Un « ilôt propane » est un réseau de propane en canalisations desservant un village ou un groupe d’habitations alimentés en gaz par une ou plusieurs citernes à usage collectif. Quels que soient le propriétaire du réseau de canalisations ou les montages juridiques mis en place, la seule chose qui importe aux yeux des propaniers est de garder la propriété des réservoirs alimentant ces réseaux. De fait, nos chers propaniers possèdent en France la quasi-totalité des citernes collectives approvisionnant résidences ou villages non desservis par le gaz naturel. Et ils signent de juteux contrats avec les promoteurs immobiliers ou les mairies pour approvisionner une clientèle captive sur la base de contrats exclusifs d’une durée de 30 ans. Le délégataire public ou le promoteur ne pouvant exiger la protection du droit de la consommation au bénéfice de ses administrés ou de ses clients, il ne saurait être question ici de contrats de 5 ans : le propanier exige de pouvoir amortir ses frais sur les durées les plus longues possibles. Et puisque les sociétés autoroutières ne se gênent pas pour demander (et obtenir) de l’Etat des concessions de 50 ans ou plus, les propaniers auraient tort de se contenter d’une rente de 10 ou 15 ans dès lors qu’ils se trouvent face à une équipe municipale prête à signer n’importe quel contrat pour éviter d’avoir à réfléchir sur les lendemains qui déchantent.
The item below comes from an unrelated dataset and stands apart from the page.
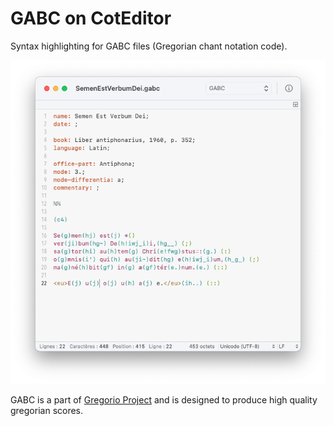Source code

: # GABC on CotEditor
Syntax  highlighting for GABC files (Gregorian chant notation code).

![CotEditor-GABC](Capture.png)

GABC is a part of [Gregorio Project](https://github.com/gregorio-project) and is designed to produce high quality gregorian scores.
N’ayant pas eu la possibilité, jusqu’à présent, de pouvoir éplucher un de ces contrats (je parle du contrat principal entre la collectivité et le propanier et non du contrat secondaire entre le résident et le propanier) je ne sais trop ce qu’on peut y trouver en matière de clauses abusives. J’imagine que la situation diffère d’un contrat, et donc d’un propanier, à l’autre. Mais ce qu’on lit dans la presse américaine au sujet d’accords cachés entre propaniers et promoteurs immobiliers donne un petit aperçu de la question : rendus captifs de clauses secrètes coulées dans le béton d’un monopole privé, copropriétaires et villageois finissent immanquablement par se faire plumer. Il est vrai que nos propaniers ont toujours su tendre une oreille intéressée aux promoteurs et autres prescripteurs généreusement commissionnés en proportion même de leur indélicatesse. L’absence de formules écrites, précises et contraignantes, limitant les variations de prix de vente du propane par rapport à un indice de marché, a toujours été la règle implicite des contrats de fourniture de propane. Ce refus de jouer cartes sur table permet aux propaniers d’augmenter petit à petit leur marge sans éveiller l’attention des consommateurs. C’est exactement ce qui est arrivé ces dernières années à des milliers de familles texanes ayant acheté leur pavillon dans le cadre de vastes projets de développement immobilier appelés là-bas « community » (le terme américain exact est « master planned community » ce qui peut se traduire par «communauté planifiée selon un schéma directeur »)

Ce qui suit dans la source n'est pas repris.